Parents and their teenage children say they appreciate the mobile phone's enhancement of safety and its ability to keep teens connected to family and friends. For many teens, the phone gives them a new measure of freedom. However, some teens chafe at the electronic tether to their parents that the phone represents. And a notable number of teens and their parents express conflicting emotions about the constant connectivity the phone brings to their lives; on the one hand, it can be a boon, but on the other hand, it can result in irritating interruptions.
  • 98% of parents of cell-owning teens say a major reason their child has the phone is that they can be in touch no matter where the teen is.
  • 94% of parents and 93% of teens ages 12-17 with cell phones agreed with the statement: "I feel safer because I can always use my cell phone to get help." Girls and mothers especially appreciate the safety aspects of cell ownership.
  • 94% of cell users ages 12-17 agree that cell phones give them more freedom because they can reach their parents no matter where they are.
  • 84% of 12-17 year-old cell owners agree that they like the fact that their phone makes it easy to change plans quickly, compared with 75% of their parents who agree with that sentiment.
  • 48% of cell-owning teens get irritated when a call or a text message interrupts what they are doing, compared with 38% of the cell-owning parents.
  • 69% of cell-owning teens say their phone helps them entertain themselves when they are bored.
  • 54% of text-using teens have received spam or other unwanted texts.
  • 26% have been bullied or harassed through text messages and phone calls.
Cell phones are not just about calling or texting -- with expanding functionality, phones have become multimedia recording devices and pocket-sized internet connected computers.
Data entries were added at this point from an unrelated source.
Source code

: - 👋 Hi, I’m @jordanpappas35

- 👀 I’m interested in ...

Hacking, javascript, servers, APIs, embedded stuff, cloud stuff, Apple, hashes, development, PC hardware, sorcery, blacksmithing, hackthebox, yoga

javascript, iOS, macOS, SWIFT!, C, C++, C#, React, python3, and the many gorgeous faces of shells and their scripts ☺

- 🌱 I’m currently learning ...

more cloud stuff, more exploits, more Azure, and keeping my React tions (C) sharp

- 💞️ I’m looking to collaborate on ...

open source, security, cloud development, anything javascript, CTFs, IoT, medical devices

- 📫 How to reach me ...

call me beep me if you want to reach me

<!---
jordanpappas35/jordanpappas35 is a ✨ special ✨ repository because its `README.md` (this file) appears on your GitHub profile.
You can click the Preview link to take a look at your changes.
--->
Among teen cell phone owners:
Teens who have multi-purpose phones are avid users of those extra features. The most popular are taking and sharing pictures and playing music:
  • 83% use their phones to take pictures.
  • 64% share pictures with others.
  • 60% play music on their phones.
  • 46% play games on their phones.
  • 32% exchange videos on their phones.
  • 31% exchange instant messages on their phones.
  • 27% go online for general purposes on their phones.
  • 23% access social network sites on their phones.
  • 21% use email on their phones.
  • 11% purchase things via their phones.
The majority of teens are on family plans where someone else foots the bill.
There are a variety of payment plans for cell phones, as well as bundling plans for how phone minutes and texts are packaged, and a variety of strategies families use to pay for cell phones. Teens' use of cell phones is strongly associated with the type of plan they have and who pays the phone bills.
  • 69% of teen cell phone users have a phone that is part of a contract covering all of their family's cell phones.
  • 18% of teen cell phone users are part of a prepaid or pay-as-you-go plan.
  • 10% of teen cell phone users have their own individual contract.
When one combines type of plan with voice minutes, the most common combination is a family plan with limited voice minutes -- one in three teen cell phone users (34%) are on this type of plan. One in four teen cell phone users (25%) are on a family plan with unlimited minutes.
Over half of all teen cell phone users are on family plans that someone else (almost always a parent) pays for entirely -- this figure jumps to two-thirds among teens living in households with incomes of $50,000 or more. At the same time, low income teens are much less likely to be on family plans. Among teens living in households with incomes below $30,000, only 31% are on a family plan that someone else pays for. In this group, 15% have prepaid plans that someone else pays for, and 12% have prepaid plans that they pay for entirely themselves. Black teens living in low income households are the most likely to have prepaid plans that they pay for themselves.
Unlimited plans are tied to increases in use of the phone, while teens on "metered" plans are much more circumspect in their use of the phone.
Fully three-quarters of teen cell phone users (75%) have unlimited texting. Just 13% of teen cell phone users pay per message. Those with unlimited voice and texting plans are more likely to call others daily or more often for almost every reason we queried -- to call and check in with someone, to coordinate meeting, to talk about school work or have long personal conversations. Teens with unlimited texting typically send and receive 70 texts per day, compared with 10 texts a day for teens on limited plans and five texts a day for teens who pay per message.
4% of teens say they have sent a sexually suggestive nude or nearly nude image of themselves to someone via text message.
A relatively small number of teens have sent and received sexually suggestive images by text:
  • 15% of teens say they have received a sexually suggestive nude or nearly nude image of someone they know by text.
  • Older teens are more likely to receive "sexts" than younger teens.
  • The teens who pay their own phone bills are more likely to send "sexts": 17% of teens who pay for all of the costs associated with their cell phones send sexually suggestive images via text; just 3% of teens who do not pay for or only pay for a portion of the cost of the cell phone send these images.
Further details about "sexting" via cell phones may be found in our recent Teens and Sexting Report.
One in three (34%) texting teens ages 16-17 say they have texted while driving. That translates into 26% of all American teens ages 16-17.
  • Half (52%) of cell-owning teens ages 16-17 say they have talked on a cell phone while driving. That translates into 43% of all American teens ages 16-17.
  • 48% of all teens ages 12-17 say they have been in a car when the driver was texting.
  • 40% say they have been in a car when the driver used a cell phone in a way that put themselves or others in danger.
More details about cell phone use among teens and distracted driving maybe found in our earlier report Teens and Distracted Driving.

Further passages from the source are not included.